### About this task
Each record must come back unchanged in your answer, stripped of its images.

### Given entries
.....

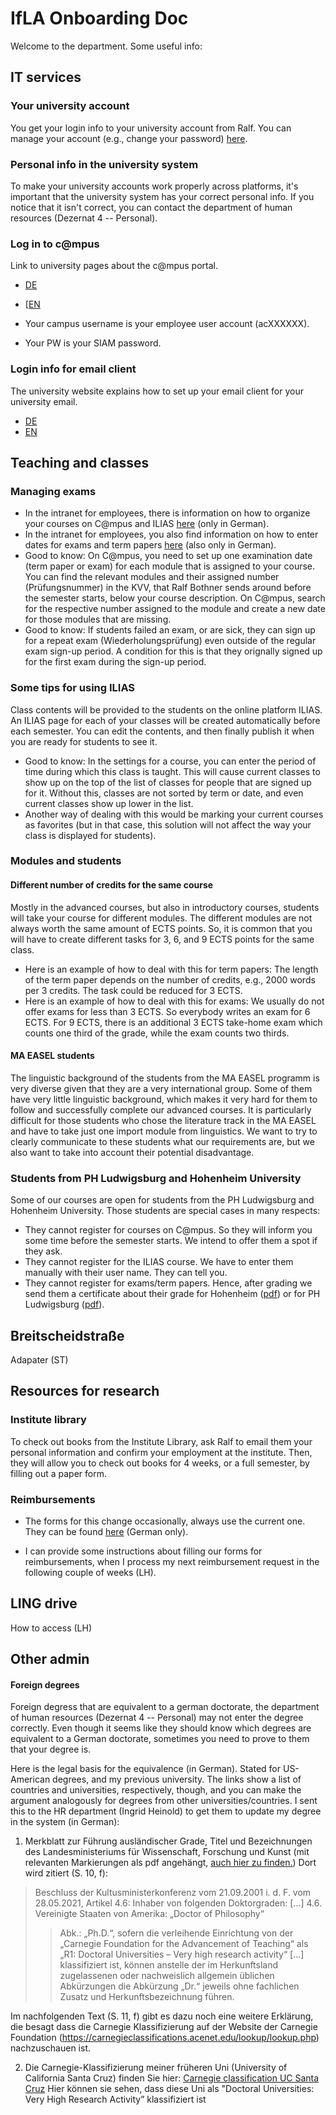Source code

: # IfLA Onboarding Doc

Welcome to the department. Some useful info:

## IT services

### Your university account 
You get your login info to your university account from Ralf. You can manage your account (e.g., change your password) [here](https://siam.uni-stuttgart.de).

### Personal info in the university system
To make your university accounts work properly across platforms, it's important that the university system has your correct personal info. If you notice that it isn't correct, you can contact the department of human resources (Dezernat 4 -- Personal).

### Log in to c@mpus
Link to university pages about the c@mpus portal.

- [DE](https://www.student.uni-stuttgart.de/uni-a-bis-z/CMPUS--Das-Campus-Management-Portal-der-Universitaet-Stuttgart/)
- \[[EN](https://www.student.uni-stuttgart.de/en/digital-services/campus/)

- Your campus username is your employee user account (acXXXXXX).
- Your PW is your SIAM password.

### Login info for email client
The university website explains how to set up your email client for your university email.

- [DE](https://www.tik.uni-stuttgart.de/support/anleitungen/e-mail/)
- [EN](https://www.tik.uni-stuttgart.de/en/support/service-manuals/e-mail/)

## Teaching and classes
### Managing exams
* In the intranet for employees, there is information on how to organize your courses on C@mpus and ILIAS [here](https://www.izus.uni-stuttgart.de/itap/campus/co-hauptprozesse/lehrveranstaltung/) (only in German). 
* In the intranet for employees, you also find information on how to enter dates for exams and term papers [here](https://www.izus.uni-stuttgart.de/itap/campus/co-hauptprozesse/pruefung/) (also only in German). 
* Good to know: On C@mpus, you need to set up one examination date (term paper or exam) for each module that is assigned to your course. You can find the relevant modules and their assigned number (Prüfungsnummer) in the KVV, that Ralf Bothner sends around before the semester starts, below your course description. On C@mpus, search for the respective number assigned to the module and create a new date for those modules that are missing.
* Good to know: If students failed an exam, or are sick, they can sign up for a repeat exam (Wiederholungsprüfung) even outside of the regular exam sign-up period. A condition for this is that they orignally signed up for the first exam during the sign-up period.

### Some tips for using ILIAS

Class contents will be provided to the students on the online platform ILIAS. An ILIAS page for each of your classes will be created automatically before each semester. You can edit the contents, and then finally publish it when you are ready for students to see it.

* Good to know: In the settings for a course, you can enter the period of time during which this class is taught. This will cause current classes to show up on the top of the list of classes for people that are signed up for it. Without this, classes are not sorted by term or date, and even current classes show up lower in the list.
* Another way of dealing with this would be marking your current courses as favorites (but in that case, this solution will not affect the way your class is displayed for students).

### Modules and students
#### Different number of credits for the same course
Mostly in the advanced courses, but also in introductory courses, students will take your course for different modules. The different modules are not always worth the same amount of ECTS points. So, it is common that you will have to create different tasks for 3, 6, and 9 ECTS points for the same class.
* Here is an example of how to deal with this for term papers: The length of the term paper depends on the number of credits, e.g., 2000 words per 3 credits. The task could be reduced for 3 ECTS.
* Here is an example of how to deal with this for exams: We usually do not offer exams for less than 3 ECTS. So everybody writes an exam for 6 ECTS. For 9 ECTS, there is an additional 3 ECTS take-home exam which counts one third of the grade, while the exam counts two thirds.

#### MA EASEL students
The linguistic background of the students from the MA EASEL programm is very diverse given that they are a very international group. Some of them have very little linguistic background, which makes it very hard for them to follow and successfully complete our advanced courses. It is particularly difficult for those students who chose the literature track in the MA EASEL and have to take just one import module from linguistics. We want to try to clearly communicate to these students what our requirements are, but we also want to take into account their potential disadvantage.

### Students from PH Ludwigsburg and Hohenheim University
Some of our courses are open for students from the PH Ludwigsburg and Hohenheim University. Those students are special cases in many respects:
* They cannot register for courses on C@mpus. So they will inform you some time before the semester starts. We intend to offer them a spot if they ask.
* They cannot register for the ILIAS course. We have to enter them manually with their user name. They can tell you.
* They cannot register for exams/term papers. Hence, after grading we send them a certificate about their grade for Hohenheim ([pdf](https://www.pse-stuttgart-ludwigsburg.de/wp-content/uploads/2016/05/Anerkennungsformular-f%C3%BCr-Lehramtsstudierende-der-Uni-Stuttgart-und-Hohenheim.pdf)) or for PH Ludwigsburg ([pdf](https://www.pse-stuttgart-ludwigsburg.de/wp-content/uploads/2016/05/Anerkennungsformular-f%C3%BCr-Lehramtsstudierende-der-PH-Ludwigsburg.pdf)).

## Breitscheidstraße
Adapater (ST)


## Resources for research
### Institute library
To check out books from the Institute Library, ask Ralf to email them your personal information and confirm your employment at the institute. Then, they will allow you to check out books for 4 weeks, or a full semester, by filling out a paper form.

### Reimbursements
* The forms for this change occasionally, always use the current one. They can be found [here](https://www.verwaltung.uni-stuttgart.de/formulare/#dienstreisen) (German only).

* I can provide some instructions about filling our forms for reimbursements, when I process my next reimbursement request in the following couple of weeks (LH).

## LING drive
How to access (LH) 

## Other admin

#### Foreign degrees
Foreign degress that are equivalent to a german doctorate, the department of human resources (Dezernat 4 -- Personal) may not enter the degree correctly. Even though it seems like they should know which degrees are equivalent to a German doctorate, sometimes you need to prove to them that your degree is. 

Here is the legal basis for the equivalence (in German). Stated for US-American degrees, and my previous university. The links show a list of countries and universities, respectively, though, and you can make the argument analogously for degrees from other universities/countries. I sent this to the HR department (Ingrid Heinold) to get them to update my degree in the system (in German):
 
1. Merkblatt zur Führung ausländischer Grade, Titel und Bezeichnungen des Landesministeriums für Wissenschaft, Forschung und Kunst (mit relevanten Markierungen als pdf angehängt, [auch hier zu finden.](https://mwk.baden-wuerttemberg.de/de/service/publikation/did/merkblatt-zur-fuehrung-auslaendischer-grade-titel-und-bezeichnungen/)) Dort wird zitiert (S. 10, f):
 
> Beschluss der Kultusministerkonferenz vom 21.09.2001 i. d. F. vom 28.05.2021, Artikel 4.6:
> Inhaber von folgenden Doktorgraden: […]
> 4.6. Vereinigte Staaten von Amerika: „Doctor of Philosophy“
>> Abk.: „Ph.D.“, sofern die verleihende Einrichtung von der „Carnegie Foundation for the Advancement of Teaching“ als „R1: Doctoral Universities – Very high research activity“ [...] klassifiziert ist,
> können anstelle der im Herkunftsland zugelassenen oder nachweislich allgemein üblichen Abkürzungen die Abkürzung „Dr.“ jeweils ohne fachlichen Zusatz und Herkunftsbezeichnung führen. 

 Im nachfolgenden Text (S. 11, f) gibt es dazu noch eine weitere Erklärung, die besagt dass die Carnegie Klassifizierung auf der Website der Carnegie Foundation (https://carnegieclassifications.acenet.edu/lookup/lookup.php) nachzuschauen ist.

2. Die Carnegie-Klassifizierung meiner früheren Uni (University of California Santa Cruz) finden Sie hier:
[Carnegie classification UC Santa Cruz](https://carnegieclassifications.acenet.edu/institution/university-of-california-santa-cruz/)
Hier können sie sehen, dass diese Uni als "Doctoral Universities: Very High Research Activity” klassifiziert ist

.....

### Completed task
Source code

: # IfLA Onboarding Doc

Welcome to the department. Some useful info:

## IT services

### Your university account 
You get your login info to your university account from Ralf. You can manage your account (e.g., change your password) [here](https://siam.uni-stuttgart.de).

### Personal info in the university system
To make your university accounts work properly across platforms, it's important that the university system has your correct personal info. If you notice that it isn't correct, you can contact the department of human resources (Dezernat 4 -- Personal).

### Log in to c@mpus
Link to university pages about the c@mpus portal.

- [DE](https://www.student.uni-stuttgart.de/uni-a-bis-z/CMPUS--Das-Campus-Management-Portal-der-Universitaet-Stuttgart/)
- \[[EN](https://www.student.uni-stuttgart.de/en/digital-services/campus/)

- Your campus username is your employee user account (acXXXXXX).
- Your PW is your SIAM password.

### Login info for email client
The university website explains how to set up your email client for your university email.

- [DE](https://www.tik.uni-stuttgart.de/support/anleitungen/e-mail/)
- [EN](https://www.tik.uni-stuttgart.de/en/support/service-manuals/e-mail/)

## Teaching and classes
### Managing exams
* In the intranet for employees, there is information on how to organize your courses on C@mpus and ILIAS [here](https://www.izus.uni-stuttgart.de/itap/campus/co-hauptprozesse/lehrveranstaltung/) (only in German). 
* In the intranet for employees, you also find information on how to enter dates for exams and term papers [here](https://www.izus.uni-stuttgart.de/itap/campus/co-hauptprozesse/pruefung/) (also only in German). 
* Good to know: On C@mpus, you need to set up one examination date (term paper or exam) for each module that is assigned to your course. You can find the relevant modules and their assigned number (Prüfungsnummer) in the KVV, that Ralf Bothner sends around before the semester starts, below your course description. On C@mpus, search for the respective number assigned to the module and create a new date for those modules that are missing.
* Good to know: If students failed an exam, or are sick, they can sign up for a repeat exam (Wiederholungsprüfung) even outside of the regular exam sign-up period. A condition for this is that they orignally signed up for the first exam during the sign-up period.

### Some tips for using ILIAS

Class contents will be provided to the students on the online platform ILIAS. An ILIAS page for each of your classes will be created automatically before each semester. You can edit the contents, and then finally publish it when you are ready for students to see it.

* Good to know: In the settings for a course, you can enter the period of time during which this class is taught. This will cause current classes to show up on the top of the list of classes for people that are signed up for it. Without this, classes are not sorted by term or date, and even current classes show up lower in the list.
* Another way of dealing with this would be marking your current courses as favorites (but in that case, this solution will not affect the way your class is displayed for students).

### Modules and students
#### Different number of credits for the same course
Mostly in the advanced courses, but also in introductory courses, students will take your course for different modules. The different modules are not always worth the same amount of ECTS points. So, it is common that you will have to create different tasks for 3, 6, and 9 ECTS points for the same class.
* Here is an example of how to deal with this for term papers: The length of the term paper depends on the number of credits, e.g., 2000 words per 3 credits. The task could be reduced for 3 ECTS.
* Here is an example of how to deal with this for exams: We usually do not offer exams for less than 3 ECTS. So everybody writes an exam for 6 ECTS. For 9 ECTS, there is an additional 3 ECTS take-home exam which counts one third of the grade, while the exam counts two thirds.

#### MA EASEL students
The linguistic background of the students from the MA EASEL programm is very diverse given that they are a very international group. Some of them have very little linguistic background, which makes it very hard for them to follow and successfully complete our advanced courses. It is particularly difficult for those students who chose the literature track in the MA EASEL and have to take just one import module from linguistics. We want to try to clearly communicate to these students what our requirements are, but we also want to take into account their potential disadvantage.

### Students from PH Ludwigsburg and Hohenheim University
Some of our courses are open for students from the PH Ludwigsburg and Hohenheim University. Those students are special cases in many respects:
* They cannot register for courses on C@mpus. So they will inform you some time before the semester starts. We intend to offer them a spot if they ask.
* They cannot register for the ILIAS course. We have to enter them manually with their user name. They can tell you.
* They cannot register for exams/term papers. Hence, after grading we send them a certificate about their grade for Hohenheim ([pdf](https://www.pse-stuttgart-ludwigsburg.de/wp-content/uploads/2016/05/Anerkennungsformular-f%C3%BCr-Lehramtsstudierende-der-Uni-Stuttgart-und-Hohenheim.pdf)) or for PH Ludwigsburg ([pdf](https://www.pse-stuttgart-ludwigsburg.de/wp-content/uploads/2016/05/Anerkennungsformular-f%C3%BCr-Lehramtsstudierende-der-PH-Ludwigsburg.pdf)).

## Breitscheidstraße
Adapater (ST)


## Resources for research
### Institute library
To check out books from the Institute Library, ask Ralf to email them your personal information and confirm your employment at the institute. Then, they will allow you to check out books for 4 weeks, or a full semester, by filling out a paper form.

### Reimbursements
* The forms for this change occasionally, always use the current one. They can be found [here](https://www.verwaltung.uni-stuttgart.de/formulare/#dienstreisen) (German only).

* I can provide some instructions about filling our forms for reimbursements, when I process my next reimbursement request in the following couple of weeks (LH).

## LING drive
How to access (LH) 

## Other admin

#### Foreign degrees
Foreign degress that are equivalent to a german doctorate, the department of human resources (Dezernat 4 -- Personal) may not enter the degree correctly. Even though it seems like they should know which degrees are equivalent to a German doctorate, sometimes you need to prove to them that your degree is. 

Here is the legal basis for the equivalence (in German). Stated for US-American degrees, and my previous university. The links show a list of countries and universities, respectively, though, and you can make the argument analogously for degrees from other universities/countries. I sent this to the HR department (Ingrid Heinold) to get them to update my degree in the system (in German):
 
1. Merkblatt zur Führung ausländischer Grade, Titel und Bezeichnungen des Landesministeriums für Wissenschaft, Forschung und Kunst (mit relevanten Markierungen als pdf angehängt, [auch hier zu finden.](https://mwk.baden-wuerttemberg.de/de/service/publikation/did/merkblatt-zur-fuehrung-auslaendischer-grade-titel-und-bezeichnungen/)) Dort wird zitiert (S. 10, f):
 
> Beschluss der Kultusministerkonferenz vom 21.09.2001 i. d. F. vom 28.05.2021, Artikel 4.6:
> Inhaber von folgenden Doktorgraden: […]
> 4.6. Vereinigte Staaten von Amerika: „Doctor of Philosophy“
>> Abk.: „Ph.D.“, sofern die verleihende Einrichtung von der „Carnegie Foundation for the Advancement of Teaching“ als „R1: Doctoral Universities – Very high research activity“ [...] klassifiziert ist,
> können anstelle der im Herkunftsland zugelassenen oder nachweislich allgemein üblichen Abkürzungen die Abkürzung „Dr.“ jeweils ohne fachlichen Zusatz und Herkunftsbezeichnung führen. 

 Im nachfolgenden Text (S. 11, f) gibt es dazu noch eine weitere Erklärung, die besagt dass die Carnegie Klassifizierung auf der Website der Carnegie Foundation (https://carnegieclassifications.acenet.edu/lookup/lookup.php) nachzuschauen ist.

2. Die Carnegie-Klassifizierung meiner früheren Uni (University of California Santa Cruz) finden Sie hier:
[Carnegie classification UC Santa Cruz](https://carnegieclassifications.acenet.edu/institution/university-of-california-santa-cruz/)
Hier können sie sehen, dass diese Uni als "Doctoral Universities: Very High Research Activity” klassifiziert ist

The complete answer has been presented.